• _Work order_:
Count the lines of the data that have the word "Stack", then report the number without anything else.

[Collected data]
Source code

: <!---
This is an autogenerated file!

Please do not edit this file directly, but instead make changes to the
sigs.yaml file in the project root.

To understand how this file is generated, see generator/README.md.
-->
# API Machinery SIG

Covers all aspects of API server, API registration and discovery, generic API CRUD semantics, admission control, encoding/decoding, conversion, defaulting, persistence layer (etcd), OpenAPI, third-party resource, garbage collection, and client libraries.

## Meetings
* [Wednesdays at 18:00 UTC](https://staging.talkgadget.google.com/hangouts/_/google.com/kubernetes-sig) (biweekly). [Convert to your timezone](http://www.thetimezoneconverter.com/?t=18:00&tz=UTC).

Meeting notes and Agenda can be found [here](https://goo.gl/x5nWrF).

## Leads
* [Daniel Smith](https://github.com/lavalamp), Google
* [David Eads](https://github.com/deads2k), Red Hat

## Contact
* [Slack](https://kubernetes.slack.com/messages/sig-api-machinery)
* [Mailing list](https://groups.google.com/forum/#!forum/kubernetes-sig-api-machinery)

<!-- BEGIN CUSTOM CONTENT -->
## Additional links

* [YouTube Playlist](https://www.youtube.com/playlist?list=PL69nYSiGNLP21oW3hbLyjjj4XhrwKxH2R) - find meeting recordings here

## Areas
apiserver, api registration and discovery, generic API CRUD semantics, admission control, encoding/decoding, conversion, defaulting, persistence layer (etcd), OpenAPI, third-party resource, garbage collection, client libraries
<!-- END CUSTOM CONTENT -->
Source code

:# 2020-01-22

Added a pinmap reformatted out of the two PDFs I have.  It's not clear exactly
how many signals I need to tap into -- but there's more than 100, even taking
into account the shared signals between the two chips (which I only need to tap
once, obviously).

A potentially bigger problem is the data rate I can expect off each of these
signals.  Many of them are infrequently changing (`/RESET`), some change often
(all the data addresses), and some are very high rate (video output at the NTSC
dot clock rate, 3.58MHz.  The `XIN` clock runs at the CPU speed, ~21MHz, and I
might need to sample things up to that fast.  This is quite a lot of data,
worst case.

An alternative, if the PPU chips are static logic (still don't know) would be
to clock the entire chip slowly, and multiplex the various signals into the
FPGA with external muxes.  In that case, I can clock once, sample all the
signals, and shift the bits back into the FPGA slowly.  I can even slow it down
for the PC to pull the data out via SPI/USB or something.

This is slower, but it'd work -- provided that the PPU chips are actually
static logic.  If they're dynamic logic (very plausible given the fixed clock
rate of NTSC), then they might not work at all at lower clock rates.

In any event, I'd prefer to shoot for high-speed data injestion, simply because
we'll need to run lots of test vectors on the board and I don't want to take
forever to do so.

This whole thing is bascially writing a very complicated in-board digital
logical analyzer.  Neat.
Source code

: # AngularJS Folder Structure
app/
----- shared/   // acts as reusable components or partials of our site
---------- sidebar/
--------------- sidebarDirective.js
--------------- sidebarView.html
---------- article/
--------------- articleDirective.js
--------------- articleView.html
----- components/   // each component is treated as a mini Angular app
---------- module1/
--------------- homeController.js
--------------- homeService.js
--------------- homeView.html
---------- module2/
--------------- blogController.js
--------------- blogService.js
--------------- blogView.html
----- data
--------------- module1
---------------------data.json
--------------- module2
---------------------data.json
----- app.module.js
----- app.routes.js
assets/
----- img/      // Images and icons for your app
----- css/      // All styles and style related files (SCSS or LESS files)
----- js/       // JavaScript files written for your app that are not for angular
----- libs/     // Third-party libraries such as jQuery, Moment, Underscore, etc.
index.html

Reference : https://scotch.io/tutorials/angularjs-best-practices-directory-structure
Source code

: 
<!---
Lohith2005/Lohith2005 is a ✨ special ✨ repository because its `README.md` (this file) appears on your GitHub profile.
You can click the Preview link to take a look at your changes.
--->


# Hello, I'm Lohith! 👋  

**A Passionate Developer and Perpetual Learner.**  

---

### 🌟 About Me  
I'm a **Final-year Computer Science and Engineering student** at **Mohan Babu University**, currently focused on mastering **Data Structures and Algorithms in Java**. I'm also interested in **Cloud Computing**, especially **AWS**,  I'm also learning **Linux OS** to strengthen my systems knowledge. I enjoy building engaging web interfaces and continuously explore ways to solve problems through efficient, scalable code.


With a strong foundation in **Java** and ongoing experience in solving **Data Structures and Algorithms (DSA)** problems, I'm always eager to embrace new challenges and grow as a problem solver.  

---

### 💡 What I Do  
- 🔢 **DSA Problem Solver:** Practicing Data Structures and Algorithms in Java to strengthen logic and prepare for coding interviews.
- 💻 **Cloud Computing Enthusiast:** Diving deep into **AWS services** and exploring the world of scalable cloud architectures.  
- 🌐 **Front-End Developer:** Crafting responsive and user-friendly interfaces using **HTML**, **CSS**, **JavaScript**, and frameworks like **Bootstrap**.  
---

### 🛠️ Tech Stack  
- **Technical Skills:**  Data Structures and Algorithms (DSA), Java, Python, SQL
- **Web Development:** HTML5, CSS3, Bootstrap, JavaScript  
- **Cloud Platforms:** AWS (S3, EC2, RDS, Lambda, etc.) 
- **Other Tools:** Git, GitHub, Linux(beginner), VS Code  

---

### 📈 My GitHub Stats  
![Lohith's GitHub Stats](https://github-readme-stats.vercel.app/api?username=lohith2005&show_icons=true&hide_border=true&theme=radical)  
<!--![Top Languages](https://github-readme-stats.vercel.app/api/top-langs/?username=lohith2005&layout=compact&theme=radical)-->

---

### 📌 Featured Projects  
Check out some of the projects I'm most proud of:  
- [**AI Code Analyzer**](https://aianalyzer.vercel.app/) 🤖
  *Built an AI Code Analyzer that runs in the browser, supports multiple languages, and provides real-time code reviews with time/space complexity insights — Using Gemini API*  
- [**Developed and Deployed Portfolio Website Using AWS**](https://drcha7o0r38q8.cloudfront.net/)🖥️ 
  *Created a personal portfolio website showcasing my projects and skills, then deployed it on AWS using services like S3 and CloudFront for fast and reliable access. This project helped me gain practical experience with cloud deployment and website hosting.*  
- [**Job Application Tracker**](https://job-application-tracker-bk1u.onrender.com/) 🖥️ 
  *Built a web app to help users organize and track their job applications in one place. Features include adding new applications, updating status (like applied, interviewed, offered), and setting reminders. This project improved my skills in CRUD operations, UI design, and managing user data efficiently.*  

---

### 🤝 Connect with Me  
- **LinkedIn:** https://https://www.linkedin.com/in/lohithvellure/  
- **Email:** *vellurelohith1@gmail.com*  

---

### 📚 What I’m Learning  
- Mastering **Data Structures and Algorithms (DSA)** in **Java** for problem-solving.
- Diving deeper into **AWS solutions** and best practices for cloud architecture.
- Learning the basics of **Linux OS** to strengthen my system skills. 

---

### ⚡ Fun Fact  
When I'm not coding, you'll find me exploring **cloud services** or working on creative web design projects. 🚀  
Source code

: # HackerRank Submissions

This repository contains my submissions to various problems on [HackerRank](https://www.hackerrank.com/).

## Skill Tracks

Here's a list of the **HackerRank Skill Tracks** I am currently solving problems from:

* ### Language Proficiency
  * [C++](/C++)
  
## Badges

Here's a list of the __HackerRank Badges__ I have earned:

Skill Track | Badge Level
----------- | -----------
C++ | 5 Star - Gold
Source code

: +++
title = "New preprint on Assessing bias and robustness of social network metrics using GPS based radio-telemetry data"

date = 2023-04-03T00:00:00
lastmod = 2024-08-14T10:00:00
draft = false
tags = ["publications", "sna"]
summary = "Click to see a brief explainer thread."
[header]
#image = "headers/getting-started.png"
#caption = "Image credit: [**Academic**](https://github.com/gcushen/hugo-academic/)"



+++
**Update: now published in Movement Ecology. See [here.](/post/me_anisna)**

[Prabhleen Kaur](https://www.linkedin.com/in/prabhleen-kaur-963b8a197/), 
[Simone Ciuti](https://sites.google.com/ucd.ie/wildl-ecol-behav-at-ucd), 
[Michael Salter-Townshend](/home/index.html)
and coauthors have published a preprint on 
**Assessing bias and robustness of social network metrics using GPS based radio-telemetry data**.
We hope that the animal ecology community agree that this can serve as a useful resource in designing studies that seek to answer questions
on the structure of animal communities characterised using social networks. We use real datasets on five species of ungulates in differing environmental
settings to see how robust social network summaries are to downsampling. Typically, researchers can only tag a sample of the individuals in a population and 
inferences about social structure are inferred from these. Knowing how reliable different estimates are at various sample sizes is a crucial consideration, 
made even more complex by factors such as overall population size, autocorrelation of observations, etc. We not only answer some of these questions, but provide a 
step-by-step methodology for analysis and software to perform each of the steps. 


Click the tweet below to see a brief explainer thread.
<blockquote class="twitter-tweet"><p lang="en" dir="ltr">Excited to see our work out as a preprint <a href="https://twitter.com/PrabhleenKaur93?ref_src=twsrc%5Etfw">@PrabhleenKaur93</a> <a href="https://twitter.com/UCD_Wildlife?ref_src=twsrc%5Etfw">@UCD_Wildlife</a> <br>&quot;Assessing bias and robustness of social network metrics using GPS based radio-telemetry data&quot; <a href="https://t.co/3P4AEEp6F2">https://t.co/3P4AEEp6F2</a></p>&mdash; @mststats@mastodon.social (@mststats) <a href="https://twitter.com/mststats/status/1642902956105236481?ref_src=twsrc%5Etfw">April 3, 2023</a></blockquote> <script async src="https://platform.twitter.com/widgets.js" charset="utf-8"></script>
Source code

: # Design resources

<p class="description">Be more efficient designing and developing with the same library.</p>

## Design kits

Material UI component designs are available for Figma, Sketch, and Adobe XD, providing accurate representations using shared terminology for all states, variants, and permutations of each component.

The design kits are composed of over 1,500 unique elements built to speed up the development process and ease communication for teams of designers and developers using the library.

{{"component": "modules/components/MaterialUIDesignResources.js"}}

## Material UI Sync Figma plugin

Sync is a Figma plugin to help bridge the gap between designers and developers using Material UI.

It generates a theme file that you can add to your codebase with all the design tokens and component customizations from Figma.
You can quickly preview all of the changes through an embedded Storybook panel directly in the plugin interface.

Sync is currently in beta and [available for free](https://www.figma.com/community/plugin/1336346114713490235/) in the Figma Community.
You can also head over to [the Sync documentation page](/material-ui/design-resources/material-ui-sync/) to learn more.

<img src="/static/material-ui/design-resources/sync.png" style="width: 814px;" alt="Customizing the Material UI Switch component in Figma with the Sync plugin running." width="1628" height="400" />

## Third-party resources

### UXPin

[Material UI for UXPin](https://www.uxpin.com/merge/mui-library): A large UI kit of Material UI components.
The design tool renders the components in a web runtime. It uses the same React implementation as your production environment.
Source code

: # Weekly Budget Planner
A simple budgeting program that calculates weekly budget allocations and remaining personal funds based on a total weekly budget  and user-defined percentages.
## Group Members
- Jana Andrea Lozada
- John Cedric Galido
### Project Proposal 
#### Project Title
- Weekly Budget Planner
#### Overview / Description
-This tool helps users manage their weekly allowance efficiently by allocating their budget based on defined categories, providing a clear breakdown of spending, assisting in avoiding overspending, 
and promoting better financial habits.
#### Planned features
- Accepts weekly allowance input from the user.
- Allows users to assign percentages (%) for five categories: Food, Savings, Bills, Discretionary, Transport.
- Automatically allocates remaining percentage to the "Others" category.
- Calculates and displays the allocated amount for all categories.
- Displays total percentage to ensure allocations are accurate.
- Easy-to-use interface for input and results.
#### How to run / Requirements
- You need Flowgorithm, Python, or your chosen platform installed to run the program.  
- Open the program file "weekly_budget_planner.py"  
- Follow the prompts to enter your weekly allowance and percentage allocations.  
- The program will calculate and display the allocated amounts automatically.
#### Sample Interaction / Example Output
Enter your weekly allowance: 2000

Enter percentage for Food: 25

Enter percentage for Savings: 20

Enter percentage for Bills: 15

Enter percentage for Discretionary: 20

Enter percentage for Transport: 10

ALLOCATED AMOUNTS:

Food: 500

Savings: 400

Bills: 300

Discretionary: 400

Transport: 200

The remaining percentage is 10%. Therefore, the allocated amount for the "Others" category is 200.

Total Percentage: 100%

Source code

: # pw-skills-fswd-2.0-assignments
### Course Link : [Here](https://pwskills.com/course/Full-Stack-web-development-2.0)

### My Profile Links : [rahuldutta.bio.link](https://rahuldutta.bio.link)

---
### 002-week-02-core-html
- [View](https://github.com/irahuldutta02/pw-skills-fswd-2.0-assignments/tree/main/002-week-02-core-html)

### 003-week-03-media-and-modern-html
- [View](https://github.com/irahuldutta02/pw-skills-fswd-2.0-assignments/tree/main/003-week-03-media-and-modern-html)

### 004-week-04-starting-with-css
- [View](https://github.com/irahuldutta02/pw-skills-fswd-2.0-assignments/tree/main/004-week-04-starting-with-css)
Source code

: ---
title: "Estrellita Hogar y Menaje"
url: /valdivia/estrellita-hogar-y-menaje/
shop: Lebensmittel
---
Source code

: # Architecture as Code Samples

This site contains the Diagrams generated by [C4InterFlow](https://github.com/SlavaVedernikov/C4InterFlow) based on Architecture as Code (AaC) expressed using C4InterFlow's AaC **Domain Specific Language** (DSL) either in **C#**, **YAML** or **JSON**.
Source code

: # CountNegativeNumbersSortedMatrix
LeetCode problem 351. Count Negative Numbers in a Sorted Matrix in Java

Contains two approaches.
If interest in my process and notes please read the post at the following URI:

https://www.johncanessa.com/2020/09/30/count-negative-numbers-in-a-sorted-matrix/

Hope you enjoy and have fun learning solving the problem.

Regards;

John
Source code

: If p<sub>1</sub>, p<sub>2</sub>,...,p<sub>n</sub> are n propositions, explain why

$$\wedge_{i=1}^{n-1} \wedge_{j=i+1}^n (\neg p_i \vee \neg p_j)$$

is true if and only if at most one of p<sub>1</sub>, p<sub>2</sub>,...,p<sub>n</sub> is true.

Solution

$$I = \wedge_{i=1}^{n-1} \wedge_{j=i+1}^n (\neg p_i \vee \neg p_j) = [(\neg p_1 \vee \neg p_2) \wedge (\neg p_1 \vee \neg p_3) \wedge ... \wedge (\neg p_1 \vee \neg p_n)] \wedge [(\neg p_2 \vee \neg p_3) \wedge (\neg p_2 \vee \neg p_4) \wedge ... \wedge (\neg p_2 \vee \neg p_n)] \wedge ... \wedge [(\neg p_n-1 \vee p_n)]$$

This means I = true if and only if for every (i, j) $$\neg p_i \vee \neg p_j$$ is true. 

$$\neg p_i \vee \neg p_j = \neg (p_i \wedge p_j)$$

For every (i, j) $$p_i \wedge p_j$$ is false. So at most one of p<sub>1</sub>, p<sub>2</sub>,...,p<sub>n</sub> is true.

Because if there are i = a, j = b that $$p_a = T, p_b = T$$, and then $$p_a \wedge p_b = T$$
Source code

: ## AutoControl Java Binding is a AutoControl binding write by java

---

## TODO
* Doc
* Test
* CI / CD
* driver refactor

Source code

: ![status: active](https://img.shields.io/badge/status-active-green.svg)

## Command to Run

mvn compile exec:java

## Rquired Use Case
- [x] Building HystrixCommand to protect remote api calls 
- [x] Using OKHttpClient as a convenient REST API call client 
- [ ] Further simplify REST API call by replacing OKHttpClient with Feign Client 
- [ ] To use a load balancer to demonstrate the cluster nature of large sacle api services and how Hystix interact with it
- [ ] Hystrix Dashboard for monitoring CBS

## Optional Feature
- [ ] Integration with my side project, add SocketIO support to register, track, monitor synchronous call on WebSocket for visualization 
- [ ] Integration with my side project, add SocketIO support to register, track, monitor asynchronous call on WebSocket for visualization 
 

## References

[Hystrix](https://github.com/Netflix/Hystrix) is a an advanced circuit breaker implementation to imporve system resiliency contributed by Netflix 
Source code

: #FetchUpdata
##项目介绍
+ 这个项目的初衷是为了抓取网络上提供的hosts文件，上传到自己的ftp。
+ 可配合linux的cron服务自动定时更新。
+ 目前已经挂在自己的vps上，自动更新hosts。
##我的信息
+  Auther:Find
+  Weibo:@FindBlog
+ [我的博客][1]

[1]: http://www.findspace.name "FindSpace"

• _The completed task_:
2